FICTION: The Casebook of Victor FrankensteinBy Peter AckroydChatto Windus, 296pp, £16.99
IN AN ERA of over-stretched biographies choked with trivial details, Peter Ackroyd recently managed to produce a wonderfully short biography of Edgar Allan Poe, which no reader can read without the reassuring conclusion that no matter how contorted, financially strapped or emotionally scarred their lives are, they are bound to be less tortured, bizarre and self-destructive than Poe's short existence, which ended after he was discovered comatose in a Baltimore tavern.
In death, Poe would be credited as the father of horror fiction, but Poe was still only a boy of seven during the fateful summer of 1816 when a bored Lord Byron suggested that his fellow guests in a villa overlooking Lake Geneva entertain each other by inventing ghost stories. Staying with Byron was the poet Percy Bysshe Shelley; his lover, Mary Wollstonecraft Godwin, calling herself Mary Shelley but not yet his wife; Claire Clairmont, who was carrying Byron's child; and Byron's friend and doctor, John William Polidori.
Most certainly not staying there was Victor Frankenstein, because he had yet to be fermented from the imagination of Mary Shelley, inspired by a nightmare after their highly charged conversation had touched upon galvanism - where a muscle responds to an electric current - and the alleged experiments of Erasmus Darwin in trying to animate dead matter.
Victor Frankenstein may not have been present, but in the intervening two centuries his fictional character became more famous than his real creator.
Cinema has primarily been responsible, with every adaptation since 1910 nudging Frankenstein (and the monster he created) further away from the tragic student, invented by Mary Shelley as a man obsessed with scientific curiosity and a desire to aid humanity.
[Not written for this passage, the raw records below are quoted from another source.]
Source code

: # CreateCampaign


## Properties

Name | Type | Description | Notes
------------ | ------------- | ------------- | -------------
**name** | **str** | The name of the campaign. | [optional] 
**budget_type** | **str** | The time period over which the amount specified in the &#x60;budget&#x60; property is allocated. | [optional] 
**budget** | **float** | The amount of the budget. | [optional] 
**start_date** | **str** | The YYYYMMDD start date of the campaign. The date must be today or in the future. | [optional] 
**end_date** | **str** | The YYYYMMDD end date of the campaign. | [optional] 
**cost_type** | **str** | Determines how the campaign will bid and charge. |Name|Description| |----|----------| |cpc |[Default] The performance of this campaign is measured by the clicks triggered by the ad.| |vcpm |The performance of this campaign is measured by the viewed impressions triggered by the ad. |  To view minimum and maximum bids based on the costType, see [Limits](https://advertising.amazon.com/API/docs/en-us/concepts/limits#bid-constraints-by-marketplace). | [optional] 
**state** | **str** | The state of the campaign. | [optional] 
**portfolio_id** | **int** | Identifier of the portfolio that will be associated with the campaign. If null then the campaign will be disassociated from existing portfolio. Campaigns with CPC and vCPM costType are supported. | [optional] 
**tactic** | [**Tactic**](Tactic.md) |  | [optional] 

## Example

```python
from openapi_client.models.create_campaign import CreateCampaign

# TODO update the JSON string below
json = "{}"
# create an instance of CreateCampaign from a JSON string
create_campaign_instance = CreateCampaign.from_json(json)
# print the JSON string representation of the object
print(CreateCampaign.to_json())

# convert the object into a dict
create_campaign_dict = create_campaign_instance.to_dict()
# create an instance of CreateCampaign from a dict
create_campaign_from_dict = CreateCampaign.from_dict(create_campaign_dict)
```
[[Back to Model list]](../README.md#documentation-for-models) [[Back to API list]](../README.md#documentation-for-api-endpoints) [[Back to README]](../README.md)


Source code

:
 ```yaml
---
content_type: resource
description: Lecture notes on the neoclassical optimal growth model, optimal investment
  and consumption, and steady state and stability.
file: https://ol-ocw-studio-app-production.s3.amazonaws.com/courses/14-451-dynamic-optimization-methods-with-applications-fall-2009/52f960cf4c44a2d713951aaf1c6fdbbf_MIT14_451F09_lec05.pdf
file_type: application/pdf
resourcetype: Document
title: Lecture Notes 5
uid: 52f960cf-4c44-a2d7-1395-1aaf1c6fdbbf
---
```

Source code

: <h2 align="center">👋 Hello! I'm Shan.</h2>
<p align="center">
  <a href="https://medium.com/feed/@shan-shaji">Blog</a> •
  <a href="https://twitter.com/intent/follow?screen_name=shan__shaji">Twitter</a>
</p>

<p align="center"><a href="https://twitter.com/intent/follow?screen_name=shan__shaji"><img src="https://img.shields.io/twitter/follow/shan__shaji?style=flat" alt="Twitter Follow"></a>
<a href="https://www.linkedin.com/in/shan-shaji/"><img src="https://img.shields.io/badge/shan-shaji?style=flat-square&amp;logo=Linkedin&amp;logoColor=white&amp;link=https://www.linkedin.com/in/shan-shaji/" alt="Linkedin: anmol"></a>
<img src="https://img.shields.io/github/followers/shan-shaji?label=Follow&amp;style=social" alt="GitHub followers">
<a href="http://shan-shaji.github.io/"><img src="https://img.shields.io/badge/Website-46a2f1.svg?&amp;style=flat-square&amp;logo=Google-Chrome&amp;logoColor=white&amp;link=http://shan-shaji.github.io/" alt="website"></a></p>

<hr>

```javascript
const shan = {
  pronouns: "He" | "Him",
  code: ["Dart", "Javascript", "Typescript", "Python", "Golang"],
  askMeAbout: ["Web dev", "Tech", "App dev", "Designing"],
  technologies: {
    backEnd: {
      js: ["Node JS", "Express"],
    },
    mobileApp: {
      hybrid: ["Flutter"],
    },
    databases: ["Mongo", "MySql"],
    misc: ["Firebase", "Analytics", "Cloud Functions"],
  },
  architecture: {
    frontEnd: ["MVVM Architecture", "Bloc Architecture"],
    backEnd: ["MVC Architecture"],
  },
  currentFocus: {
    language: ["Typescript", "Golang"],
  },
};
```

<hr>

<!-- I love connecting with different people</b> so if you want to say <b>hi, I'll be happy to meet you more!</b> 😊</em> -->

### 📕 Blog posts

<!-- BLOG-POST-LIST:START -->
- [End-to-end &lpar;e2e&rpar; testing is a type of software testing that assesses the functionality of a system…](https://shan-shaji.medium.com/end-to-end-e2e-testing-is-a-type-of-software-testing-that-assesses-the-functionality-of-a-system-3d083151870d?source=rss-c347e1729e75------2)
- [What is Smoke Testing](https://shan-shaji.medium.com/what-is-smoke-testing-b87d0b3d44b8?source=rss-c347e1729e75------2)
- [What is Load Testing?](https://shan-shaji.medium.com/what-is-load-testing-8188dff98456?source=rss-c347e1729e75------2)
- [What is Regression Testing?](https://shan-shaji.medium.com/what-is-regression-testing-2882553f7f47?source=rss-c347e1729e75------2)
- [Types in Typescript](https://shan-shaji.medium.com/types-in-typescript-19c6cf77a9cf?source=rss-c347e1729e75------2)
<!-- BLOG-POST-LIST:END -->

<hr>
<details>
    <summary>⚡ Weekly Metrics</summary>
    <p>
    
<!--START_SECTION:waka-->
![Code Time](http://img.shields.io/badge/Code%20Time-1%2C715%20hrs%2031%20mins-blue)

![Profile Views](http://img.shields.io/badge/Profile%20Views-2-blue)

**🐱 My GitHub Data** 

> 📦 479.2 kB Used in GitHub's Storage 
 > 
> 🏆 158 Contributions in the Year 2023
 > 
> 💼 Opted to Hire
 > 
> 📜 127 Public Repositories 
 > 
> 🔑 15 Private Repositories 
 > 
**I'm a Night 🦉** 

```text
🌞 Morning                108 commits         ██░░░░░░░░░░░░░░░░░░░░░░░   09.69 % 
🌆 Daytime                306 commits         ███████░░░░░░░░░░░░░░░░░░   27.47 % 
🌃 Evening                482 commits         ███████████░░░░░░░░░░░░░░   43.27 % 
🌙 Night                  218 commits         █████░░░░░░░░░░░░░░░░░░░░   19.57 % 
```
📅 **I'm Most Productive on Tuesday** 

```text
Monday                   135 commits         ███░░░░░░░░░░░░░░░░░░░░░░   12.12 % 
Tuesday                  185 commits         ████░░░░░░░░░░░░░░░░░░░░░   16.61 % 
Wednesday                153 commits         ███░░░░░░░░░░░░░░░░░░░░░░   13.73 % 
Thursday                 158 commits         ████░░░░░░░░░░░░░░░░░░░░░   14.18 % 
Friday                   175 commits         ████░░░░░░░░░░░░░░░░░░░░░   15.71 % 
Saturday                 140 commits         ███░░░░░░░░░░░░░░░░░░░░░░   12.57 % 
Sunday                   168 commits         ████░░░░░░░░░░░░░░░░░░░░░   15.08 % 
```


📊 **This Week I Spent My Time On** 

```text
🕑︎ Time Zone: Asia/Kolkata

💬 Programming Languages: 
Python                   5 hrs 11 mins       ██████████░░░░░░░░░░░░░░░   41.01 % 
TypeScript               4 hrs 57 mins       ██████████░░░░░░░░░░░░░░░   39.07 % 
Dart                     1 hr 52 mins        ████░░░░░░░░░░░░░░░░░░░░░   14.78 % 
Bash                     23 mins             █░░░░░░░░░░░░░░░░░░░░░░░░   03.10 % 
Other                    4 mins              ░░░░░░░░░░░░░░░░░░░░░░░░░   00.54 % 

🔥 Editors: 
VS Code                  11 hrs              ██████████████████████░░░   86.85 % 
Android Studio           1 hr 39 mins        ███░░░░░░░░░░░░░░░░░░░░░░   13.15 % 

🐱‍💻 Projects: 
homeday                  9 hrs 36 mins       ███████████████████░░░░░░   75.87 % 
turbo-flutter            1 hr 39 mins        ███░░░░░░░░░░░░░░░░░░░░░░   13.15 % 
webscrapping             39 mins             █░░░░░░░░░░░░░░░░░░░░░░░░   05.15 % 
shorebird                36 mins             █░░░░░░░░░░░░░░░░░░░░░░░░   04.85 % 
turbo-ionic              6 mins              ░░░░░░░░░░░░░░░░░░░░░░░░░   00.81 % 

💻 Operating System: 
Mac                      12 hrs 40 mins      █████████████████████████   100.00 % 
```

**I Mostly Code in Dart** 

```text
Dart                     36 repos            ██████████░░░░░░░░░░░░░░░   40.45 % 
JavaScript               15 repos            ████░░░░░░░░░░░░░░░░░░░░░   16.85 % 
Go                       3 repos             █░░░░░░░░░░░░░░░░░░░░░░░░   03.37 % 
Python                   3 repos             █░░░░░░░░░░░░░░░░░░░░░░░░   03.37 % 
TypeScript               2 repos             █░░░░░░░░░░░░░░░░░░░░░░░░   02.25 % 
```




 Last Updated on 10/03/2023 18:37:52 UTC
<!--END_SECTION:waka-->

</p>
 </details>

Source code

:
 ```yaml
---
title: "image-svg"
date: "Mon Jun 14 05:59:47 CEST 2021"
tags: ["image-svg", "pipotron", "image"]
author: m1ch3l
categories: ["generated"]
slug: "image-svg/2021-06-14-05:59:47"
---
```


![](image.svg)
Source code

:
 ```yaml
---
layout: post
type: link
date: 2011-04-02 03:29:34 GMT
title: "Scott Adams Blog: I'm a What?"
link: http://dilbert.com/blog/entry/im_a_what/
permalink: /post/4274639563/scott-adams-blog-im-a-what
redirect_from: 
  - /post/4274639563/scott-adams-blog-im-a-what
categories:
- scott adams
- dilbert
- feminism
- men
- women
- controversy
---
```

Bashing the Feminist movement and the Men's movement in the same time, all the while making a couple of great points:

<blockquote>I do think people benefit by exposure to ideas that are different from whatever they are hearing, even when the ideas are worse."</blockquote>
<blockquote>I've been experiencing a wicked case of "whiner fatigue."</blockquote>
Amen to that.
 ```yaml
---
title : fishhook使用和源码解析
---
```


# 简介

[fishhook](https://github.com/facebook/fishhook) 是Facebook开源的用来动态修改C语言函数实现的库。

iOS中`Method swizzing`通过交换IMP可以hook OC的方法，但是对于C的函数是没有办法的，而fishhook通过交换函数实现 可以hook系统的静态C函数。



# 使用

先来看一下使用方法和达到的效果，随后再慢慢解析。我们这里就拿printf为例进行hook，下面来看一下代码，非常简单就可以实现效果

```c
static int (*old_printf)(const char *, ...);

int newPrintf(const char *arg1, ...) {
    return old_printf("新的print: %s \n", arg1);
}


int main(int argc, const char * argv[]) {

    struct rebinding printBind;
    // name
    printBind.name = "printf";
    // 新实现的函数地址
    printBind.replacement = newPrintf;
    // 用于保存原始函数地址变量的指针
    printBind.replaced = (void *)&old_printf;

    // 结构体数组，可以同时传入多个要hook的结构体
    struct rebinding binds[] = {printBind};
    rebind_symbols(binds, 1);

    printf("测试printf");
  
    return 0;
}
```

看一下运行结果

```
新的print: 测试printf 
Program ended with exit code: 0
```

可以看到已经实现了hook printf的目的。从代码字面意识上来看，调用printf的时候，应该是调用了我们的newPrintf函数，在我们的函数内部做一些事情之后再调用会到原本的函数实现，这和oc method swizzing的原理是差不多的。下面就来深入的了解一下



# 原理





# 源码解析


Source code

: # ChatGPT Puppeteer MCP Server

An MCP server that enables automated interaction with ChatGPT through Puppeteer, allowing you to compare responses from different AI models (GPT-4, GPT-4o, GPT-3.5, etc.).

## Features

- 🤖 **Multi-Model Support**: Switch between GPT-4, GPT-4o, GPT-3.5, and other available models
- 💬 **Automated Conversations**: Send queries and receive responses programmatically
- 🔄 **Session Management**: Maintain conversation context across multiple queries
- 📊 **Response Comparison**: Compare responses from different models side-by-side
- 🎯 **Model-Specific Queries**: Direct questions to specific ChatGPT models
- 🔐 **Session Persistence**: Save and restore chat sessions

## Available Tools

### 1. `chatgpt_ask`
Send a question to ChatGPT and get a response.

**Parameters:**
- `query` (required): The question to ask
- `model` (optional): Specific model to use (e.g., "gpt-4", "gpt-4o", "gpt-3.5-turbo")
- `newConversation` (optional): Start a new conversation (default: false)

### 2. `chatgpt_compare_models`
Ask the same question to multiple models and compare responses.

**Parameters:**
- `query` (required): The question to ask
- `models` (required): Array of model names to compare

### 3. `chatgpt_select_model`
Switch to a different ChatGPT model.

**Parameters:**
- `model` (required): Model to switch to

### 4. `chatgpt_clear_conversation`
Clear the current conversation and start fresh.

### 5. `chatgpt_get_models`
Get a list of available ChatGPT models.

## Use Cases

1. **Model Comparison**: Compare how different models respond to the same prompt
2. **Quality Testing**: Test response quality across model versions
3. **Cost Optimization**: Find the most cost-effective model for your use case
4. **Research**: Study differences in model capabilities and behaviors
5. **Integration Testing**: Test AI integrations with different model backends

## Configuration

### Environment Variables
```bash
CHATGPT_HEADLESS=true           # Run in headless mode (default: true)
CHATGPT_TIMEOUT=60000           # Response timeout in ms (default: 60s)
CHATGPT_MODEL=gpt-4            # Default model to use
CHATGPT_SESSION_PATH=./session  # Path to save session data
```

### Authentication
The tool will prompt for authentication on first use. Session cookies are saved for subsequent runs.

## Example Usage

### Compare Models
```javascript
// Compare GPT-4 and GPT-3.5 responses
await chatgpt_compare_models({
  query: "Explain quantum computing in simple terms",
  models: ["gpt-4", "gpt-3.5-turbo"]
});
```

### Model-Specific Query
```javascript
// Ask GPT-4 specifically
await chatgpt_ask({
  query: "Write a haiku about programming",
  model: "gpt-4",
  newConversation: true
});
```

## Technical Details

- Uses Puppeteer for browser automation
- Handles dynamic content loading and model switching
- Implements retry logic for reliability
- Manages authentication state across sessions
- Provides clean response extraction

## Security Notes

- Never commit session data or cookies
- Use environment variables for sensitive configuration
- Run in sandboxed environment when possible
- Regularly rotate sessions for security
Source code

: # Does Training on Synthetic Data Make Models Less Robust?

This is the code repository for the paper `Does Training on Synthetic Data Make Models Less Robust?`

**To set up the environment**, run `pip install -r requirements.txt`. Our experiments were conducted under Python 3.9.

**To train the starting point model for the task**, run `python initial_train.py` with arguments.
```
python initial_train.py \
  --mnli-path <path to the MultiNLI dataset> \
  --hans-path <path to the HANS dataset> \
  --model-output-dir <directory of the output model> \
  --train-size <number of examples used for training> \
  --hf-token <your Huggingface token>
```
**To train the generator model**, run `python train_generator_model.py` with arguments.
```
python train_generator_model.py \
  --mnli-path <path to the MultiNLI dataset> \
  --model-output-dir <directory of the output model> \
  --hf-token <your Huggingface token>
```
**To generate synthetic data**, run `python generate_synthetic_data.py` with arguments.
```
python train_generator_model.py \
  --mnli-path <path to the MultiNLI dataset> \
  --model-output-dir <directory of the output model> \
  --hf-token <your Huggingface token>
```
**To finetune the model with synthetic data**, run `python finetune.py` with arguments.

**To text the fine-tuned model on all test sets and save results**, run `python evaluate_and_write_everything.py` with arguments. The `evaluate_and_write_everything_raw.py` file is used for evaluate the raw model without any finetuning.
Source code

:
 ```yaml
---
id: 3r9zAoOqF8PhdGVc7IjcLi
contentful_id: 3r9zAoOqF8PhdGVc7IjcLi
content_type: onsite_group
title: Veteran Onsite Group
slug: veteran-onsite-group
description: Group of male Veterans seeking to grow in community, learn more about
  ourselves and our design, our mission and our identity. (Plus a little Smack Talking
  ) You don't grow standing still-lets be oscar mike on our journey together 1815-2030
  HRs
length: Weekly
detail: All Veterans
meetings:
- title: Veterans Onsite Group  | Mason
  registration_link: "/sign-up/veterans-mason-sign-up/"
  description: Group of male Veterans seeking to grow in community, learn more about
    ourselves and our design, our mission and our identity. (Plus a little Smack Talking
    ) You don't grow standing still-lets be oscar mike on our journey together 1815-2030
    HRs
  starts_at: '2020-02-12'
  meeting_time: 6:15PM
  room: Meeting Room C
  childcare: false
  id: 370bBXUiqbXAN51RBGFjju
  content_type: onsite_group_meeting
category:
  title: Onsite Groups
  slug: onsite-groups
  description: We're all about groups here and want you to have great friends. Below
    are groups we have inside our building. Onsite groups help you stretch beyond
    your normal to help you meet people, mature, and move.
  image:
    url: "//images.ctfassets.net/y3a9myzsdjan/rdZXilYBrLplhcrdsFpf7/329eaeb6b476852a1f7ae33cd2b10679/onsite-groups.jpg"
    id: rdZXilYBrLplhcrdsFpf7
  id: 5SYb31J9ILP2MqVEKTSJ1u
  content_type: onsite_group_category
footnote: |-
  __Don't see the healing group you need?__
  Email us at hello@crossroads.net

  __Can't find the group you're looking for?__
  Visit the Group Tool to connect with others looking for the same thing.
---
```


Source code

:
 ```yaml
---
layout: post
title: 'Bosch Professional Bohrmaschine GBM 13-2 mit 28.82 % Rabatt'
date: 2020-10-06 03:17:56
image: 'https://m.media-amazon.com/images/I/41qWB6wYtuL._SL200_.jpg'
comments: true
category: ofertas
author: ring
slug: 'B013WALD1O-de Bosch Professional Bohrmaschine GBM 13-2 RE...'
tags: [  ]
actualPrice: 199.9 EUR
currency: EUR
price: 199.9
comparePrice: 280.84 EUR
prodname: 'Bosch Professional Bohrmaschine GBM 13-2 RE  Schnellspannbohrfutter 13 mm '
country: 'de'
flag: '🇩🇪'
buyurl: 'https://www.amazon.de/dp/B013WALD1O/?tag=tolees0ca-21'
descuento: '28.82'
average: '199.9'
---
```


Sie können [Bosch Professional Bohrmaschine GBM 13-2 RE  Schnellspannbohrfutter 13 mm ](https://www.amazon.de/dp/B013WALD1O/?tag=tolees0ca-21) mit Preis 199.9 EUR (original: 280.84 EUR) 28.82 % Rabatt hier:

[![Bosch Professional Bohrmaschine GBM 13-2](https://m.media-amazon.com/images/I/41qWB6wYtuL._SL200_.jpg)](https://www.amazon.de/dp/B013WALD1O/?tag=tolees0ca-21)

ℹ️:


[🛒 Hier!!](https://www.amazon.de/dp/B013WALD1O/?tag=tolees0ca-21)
Yet no film ever attempted the imaginative liberties taken by Peter Ackroyd in this new novel that hijacks Shelley's narrative and brings us an alternative version by giving Frankenstein control of his own story. Here, Mary Shelley, her husband-to-be and Lord Byron all become characters existing side by side with this young Swiss amateur scientist, fascinated by the possibilities of electric power restoring life to the dead.
In this parallel world, Frankenstein takes the seat of Claire Clairmont in that lakeside villa. However, while the others are inventing their nightmares, he is dealing with the consequences of having his wish come true and transformed into a living - or at least undead - nightmare. The face that Mary Shelley glimpses is not a waking dream, but the creature that Frankenstein has brought to life in an experiment in London that has gone hideously wrong.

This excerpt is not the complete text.